Idee e memoria

Bruno Visentini

Confesso un certo orrore nel vedere, su “la Repubblica”, la foto di Bruno Visentini fra quelle di Enrico Berlinguer e di Antonio Di Pietro.

Per giunta con l’orribile errore di individuarlo come proponente di un improbabile “governo degli onesti”. Assai diversa era la personalità e la politica di Visentini e, forse, occorrerebbe imparare ad avere maggior rispetto di chi non c’è più.

L’equivoco, se così si può definire tanta superficialità, nasce da una battaglia che Visentini, a suo tempo, fece, e con la quale reclamò il rispetto della Costituzione. Nemmeno è vero, com’egli stesso più volte ripeté, che voleva il “governo dei tecnici”. Ben diverso era il suo pensiero.

Bruno Visentini condivise la politica e l’esperienza del centro sinistra, nel corso del quale non ebbe responsabilità ministeriali, ma altri incarichi pubblici. Condivise anche la politica di solidarietà nazionale, di cui, però, avvertì subito l’insufficienza nell’affrontare la crisi italiana. Cercava un equilibrio politico che consentisse dinamicità ed efficacia all’azione di governo, e non credeva potesse consistere nei governi centristi che successero la fine della solidarietà nazionale (da qui una violenta polemica con Ugo La Malfa, che, tragicamente, coincise con la scomparsa di quest’ultimo, il che costrinse Visentini a tornare al governo). Non credeva nemmeno fosse sufficiente la maggioranza di pentapartito, ed in tal senso non si stancò di incalzare, con il suo puntuto carattere, Giovanni Spadolini.

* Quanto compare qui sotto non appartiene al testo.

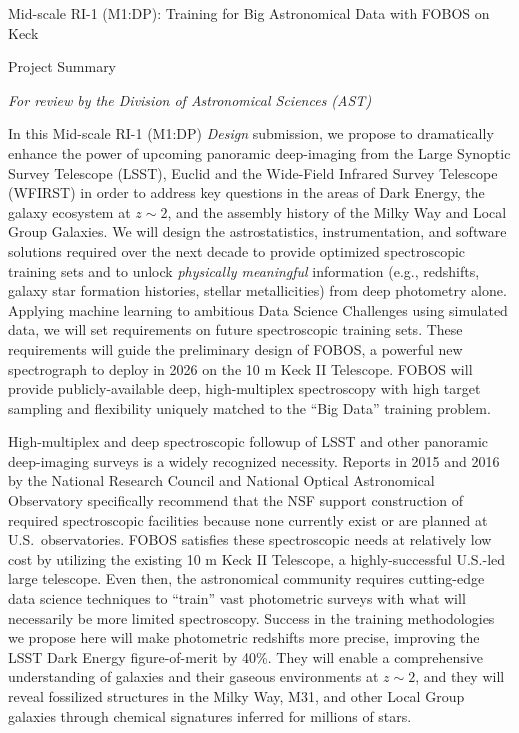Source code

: \documentclass[oneside,11pt]{amsart}
\begin{document}


\vspace*{-1.5cm}

\centerline{\textsf {\Large Mid-scale RI-1 (M1:DP): Training for Big Astronomical Data with FOBOS on Keck}}
\centerline{\textsf {\large Project Summary}}
\centerline{\emph{{\small For review by the Division of Astronomical Sciences (AST)}}}

 In this Mid-scale RI-1 (M1:DP) \emph{Design}
submission, we propose to dramatically enhance the power of upcoming
panoramic deep-imaging from the Large Synoptic Survey Telescope (LSST),
Euclid and the Wide-Field Infrared Survey Telescope (WFIRST) in order to
address key questions in the areas of Dark Energy, the galaxy ecosystem
at $z\sim2$, and the assembly history of the Milky Way and Local Group
Galaxies.  We will design the astrostatistics, instrumentation, and
software solutions required over the next decade to provide optimized
spectroscopic training sets and to unlock \emph{physically meaningful}
information (e.g., redshifts, galaxy star formation histories, stellar
metallicities) from deep photometry alone.  Applying machine learning to
ambitious Data Science Challenges using simulated data, we will set
requirements on future spectroscopic training sets.  These requirements
will guide the preliminary design of FOBOS, a powerful new spectrograph
to deploy in 2026 on the 10 m Keck II Telescope.  FOBOS will provide
publicly-available deep, high-multiplex spectroscopy with high target
sampling and flexibility uniquely matched to the ``Big Data'' training
problem.

 High-multiplex and deep
spectroscopic followup of LSST and other panoramic deep-imaging surveys
is a widely recognized necessity.  Reports in 2015 and 2016 by the
National Research Council and National Optical Astronomical Observatory
specifically recommend that the NSF support construction of required
spectroscopic facilities because none currently exist or are planned at
U.S.\ observatories.  FOBOS satisfies these spectroscopic needs at
relatively low cost by utilizing the existing 10 m Keck II Telescope, a
highly-successful U.S.-led large telescope.  Even then, the astronomical
community requires cutting-edge data science techniques to ``train''
vast photometric surveys with what will necessarily be more limited
spectroscopy.  Success in the training methodologies we propose here
will make photometric redshifts more precise, improving the LSST Dark
Energy figure-of-merit by 40\%.  They will enable a comprehensive
understanding of galaxies and their gaseous environments at $z\sim2$,
and they will reveal fossilized structures in the Milky Way, M31, and
other Local Group galaxies through chemical signatures inferred for
millions of stars.
\end{document}
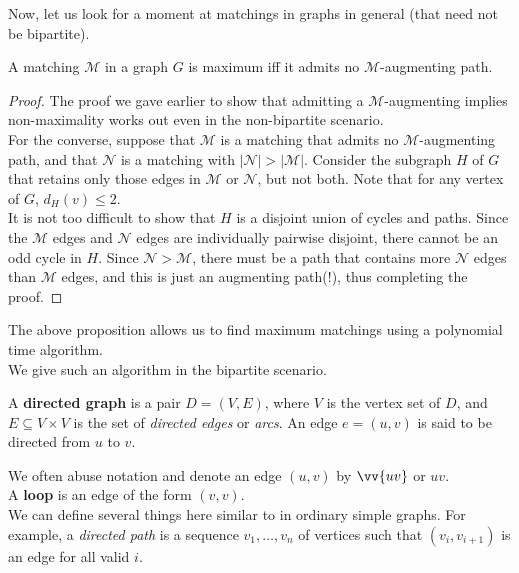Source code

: 			Now, let us look for a moment at matchings in graphs in general (that need not be bipartite).

			\begin{ftheo}
				A matching $\mathcal{M}$ in a graph $G$ is maximum iff it admits no $\mathcal{M}$-augmenting path.
			\end{ftheo}
			\begin{proof}
				The proof we gave earlier to show that admitting a $\mathcal{M}$-augmenting implies non-maximality works out even in the non-bipartite scenario.\\
				For the converse, suppose that $\mathcal{M}$ is a matching that admits no $\mathcal{M}$-augmenting path, and that $\mathcal{N}$ is a matching with $|\mathcal{N}| > |\mathcal{M}|$. Consider the subgraph $H$ of $G$ that retains only those edges in $\mathcal{M}$ or $\mathcal{N}$, but not both. Note that for any vertex of $G$, $d_H(v) \le 2$.\\
				It is not too difficult to show that $H$ is a disjoint union of cycles and paths. Since the $\mathcal{M}$ edges and $\mathcal{N}$ edges are individually pairwise disjoint, there cannot be an odd cycle in $H$. Since $\mathcal{N} > \mathcal{M}$, there must be a path that contains more $\mathcal{N}$ edges than $\mathcal{M}$ edges, and this is just an augmenting path(!), thus completing the proof.
			\end{proof}

			The above proposition allows us to find maximum matchings using a polynomial time algorithm.\\
			We give such an algorithm in the bipartite scenario.

			\begin{fdef}
				A \textbf{directed graph} is a pair $D=(V,E)$, where $V$ is the vertex set of $D$, and $E\subseteq V\times V$ is the set of \emph{directed edges} or \emph{arcs}. An edge $e = (u,v)$ is said to be directed from $u$ to $v$.
			\end{fdef}

			We often abuse notation and denote an edge $(u,v)$ by $\vv{uv}$ or $uv$.\\
			A \textbf{loop} is an edge of the form $(v,v)$.\\
			We can define several things here similar to in ordinary simple graphs. For example, a \emph{directed path} is a sequence $v_1,\ldots,v_n$ of vertices such that $(v_i, v_{i+1})$ is an edge for all valid $i$.

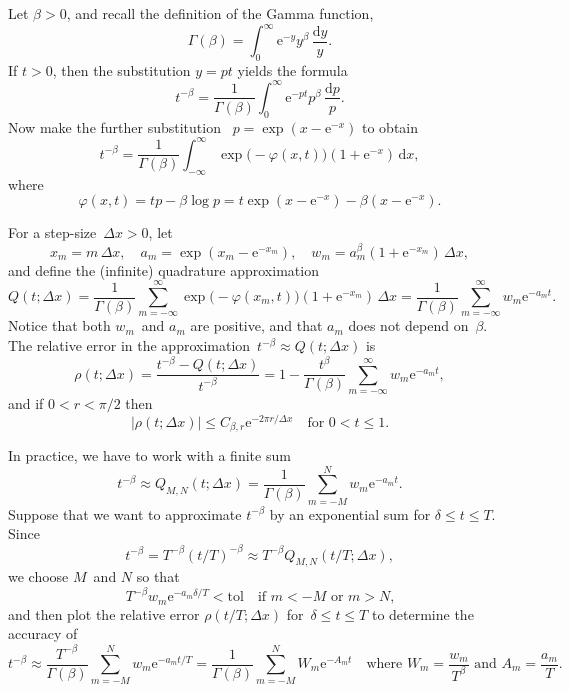 \documentclass[a4paper,12pt]{article}
\newcommand{\ud}{\mathrm{d}}
\newcommand{\ue}{\mathrm{e}}
\begin{document}
Let $\beta>0$, and recall the definition of the Gamma function,
\[
\Gamma(\beta)=\int_0^\infty\ue^{-y}y^\beta\,\frac{\ud y}{y}.
\]
If $t>0$, then the substitution $y=pt$ yields the formula
\[
t^{-\beta}=\frac{1}{\Gamma(\beta)}\int_0^\infty
    \ue^{-pt}p^\beta\,\frac{\ud p}{p}.
\]
Now make the further substitution~\cite{McLean2018} $p=\exp(x-\ue^{-x})$ to
obtain
\[
t^{-\beta}=\frac{1}{\Gamma(\beta)}\int_{-\infty}^\infty
    \exp\bigl(-\varphi(x, t)\bigr)(1+\ue^{-x})\,\ud x,
\]
where
\[
\varphi(x,t)=tp-\beta\log p=t\exp(x-\ue^{-x})-\beta(x-\ue^{-x}).
\]

For a step-size~$\Delta x>0$, let
\[
x_m=m\,\Delta x,\quad
a_m=\exp(x_m-\ue^{-x_m}),\quad
w_m=a_m^\beta(1+\ue^{-x_m})\,\Delta x,
\]
and define the (infinite) quadrature approximation
\[
Q(t;\Delta x)=\frac{1}{\Gamma(\beta)}\sum_{m=-\infty}^\infty
    \exp\bigl(-\varphi(x_m, t)\bigr)(1+\ue^{-x_m})\,\Delta x
=\frac{1}{\Gamma(\beta)}\sum_{m=-\infty}^\infty w_m\ue^{-a_mt}.
\]
Notice that both $w_m$~and $a_m$ are positive, and that $a_m$ does not depend
on~$\beta$. The relative error in the
approximation~$t^{-\beta}\approx Q(t;\Delta x)$ is
\[
\rho(t;\Delta x)=\frac{t^{-\beta}-Q(t;\Delta x)}{t^{-\beta}}
=1-\frac{t^\beta}{\Gamma(\beta)}\sum_{m=-\infty}^\infty w_m\ue^{-a_mt},
\]
and if $0<r<\pi/2$ then~\cite[Theorem~4]{McLean2018}
\begin{equation}\label{eq: relative error}
|\rho(t;\Delta x)|\le C_{\beta,r}\ue^{-2\pi r/\Delta x}
    \quad\text{for $0<t\le 1$.}
\end{equation}

In practice, we have to work with a finite sum
\[
t^{-\beta}\approx
Q_{M,N}(t;\Delta x)=\frac{1}{\Gamma(\beta)}\sum_{m=-M}^Nw_m\ue^{-a_mt}.
\]
Suppose that we want to approximate $t^{-\beta}$ by an exponential sum for
$\delta\le t\le T$.  Since
\[
t^{-\beta}=T^{-\beta}(t/T)^{-\beta}\approx T^{-\beta}Q_{M,N}(t/T; \Delta x),
\]
we choose $M$~and $N$ so that
\[
T^{-\beta}w_m\ue^{-a_m\delta/T}<\mathrm{tol}\quad\text{if $m<-M$ or $m>N$,}
\]
and then plot the relative error $\rho(t/T; \Delta x)$ for~$\delta\le t\le T$
to determine the accuracy of
\[
t^{-\beta}\approx \frac{T^{-\beta}}{\Gamma(\beta)}\sum_{m=-M}^N
    w_m\ue^{-a_mt/T}=\frac{1}{\Gamma(\beta)}\sum_{m=-M}^N W_m\ue^{-A_mt}
\quad\text{where $W_m=\frac{w_m}{T^\beta}$ and $A_m=\frac{a_m}{T}$.}
\]
\end{document}

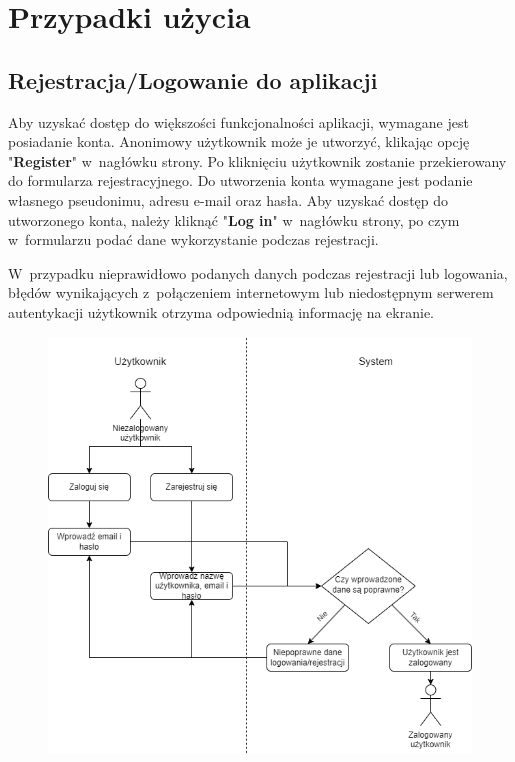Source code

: \FloatBarrier

\section{Przypadki użycia}

\subsection{Rejestracja/Logowanie do aplikacji}

Aby uzyskać dostęp do większości funkcjonalności aplikacji, wymagane
jest posiadanie konta. Anonimowy użytkownik może je utworzyć, klikając
opcję "\textbf{Register}" w~nagłówku strony. Po kliknięciu użytkownik
zostanie przekierowany do formularza rejestracyjnego.
Do utworzenia konta wymagane jest podanie własnego
pseudonimu, adresu e-mail oraz hasła. Aby uzyskać dostęp do utworzonego
konta, należy kliknąć "\textbf{Log in}" w~nagłówku strony, po czym
w~formularzu podać dane wykorzystanie podczas rejestracji.

W~przypadku nieprawidłowo podanych danych podczas rejestracji
lub logowania, błędów wynikających z~połączeniem internetowym lub
niedostępnym serwerem autentykacji użytkownik otrzyma odpowiednią
informację na ekranie.

\begin{figure}[h]
  \centering
  \includegraphics[width=\textwidth]{img/schematy/login.png}
  \caption{}
\end{figure}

Il primo governo post solidarietà nazionale che incontrò il consenso e l’entusiasmo di Visentini fu il governo di Bettino Craxi. Non solo ne fu ministro (e chi lo conobbe, anche superficialmente, sa che non era certo sufficiente una poltrona a commuoverlo), ma ne fu strenuo difensore. Non si capisce niente di quel che segue, se non si tiene ferma la realtà dei fatti.

Anche il governo Craxi fu logorato, e Visentini, pubblicamente, riprese e rilanciò una sua riflessione, risalente a molti anni prima, su quella che era diventata una patologica evidenza: l’invadenza dei partiti politici nelle faccende istituzionali. Attenti, non l’invadenza della politica (che Visentini era un politico puro ed esperto), ma dei partiti. Il cencellismo, insomma, la necessità di avere un ministro della cultura bestia perché non si poteva dir di no a questa o quella corrente. Visentini reagì chiedendo il rispetto letterale della Costituzione, secondo la quale il futuro presidente del Consiglio riceve l’incarico dalle mani del presidente della Repubblica, ed a lui porta, poi, la lista dei ministri, senza trattarla con le segreterie dei partiti. Una strada, questa, secondo Visentini, che avrebbe garantito maggiore competenza ed affidabilità alla compagine governativa.

Allora non condivisi questa sua battaglia (ed allora se ne parlava, anche animatamente, nei partiti politici), ma non perché non la ritenessi giusta, bensì perché non riuscivo a cogliere in quale modo si poteva sperare che le macchine politiche si spogliassero del potere acquisito. Insomma, mi sembrava che quella di Visentini fosse più una giusta declamazione di un sano principio, piuttosto che una proposta politica. Ma, comunque, che la si condividesse o meno, è semplicemente infamante che la si accosti al moralismo berlingueriano od al manipulitismo giustizialista.

Bruno Visentini fu un uomo di partito, con tutti i pesi che questo comportava, e fu un uomo di Stato, con tutta la necessaria consapevolezza che questo richiedeva. Accostarlo al pregiudizio ideologico, o all’ipocrisia, quando non al qualunquismo reazionario, è cosa che, davvero, non si può permettere.